### Task objective
Please set out each line below exactly as it stands, without the images.

(Saved data entries)
########

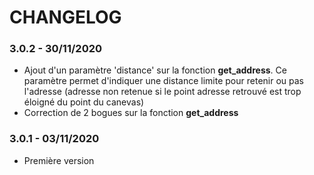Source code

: # CHANGELOG

### 3.0.2 - 30/11/2020

* Ajout d'un paramètre 'distance' sur la fonction **get_address**. Ce paramètre permet d'indiquer une distance limite pour retenir ou pas l'adresse (adresse non retenue si le point adresse retrouvé est trop éloigné du point du canevas)
* Correction de 2 bogues sur la fonction **get_address**

### 3.0.1 - 03/11/2020

* Première version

########

### Your response
Source code

: # CHANGELOG

### 3.0.2 - 30/11/2020

* Ajout d'un paramètre 'distance' sur la fonction **get_address**. Ce paramètre permet d'indiquer une distance limite pour retenir ou pas l'adresse (adresse non retenue si le point adresse retrouvé est trop éloigné du point du canevas)
* Correction de 2 bogues sur la fonction **get_address**

### 3.0.1 - 03/11/2020

* Première version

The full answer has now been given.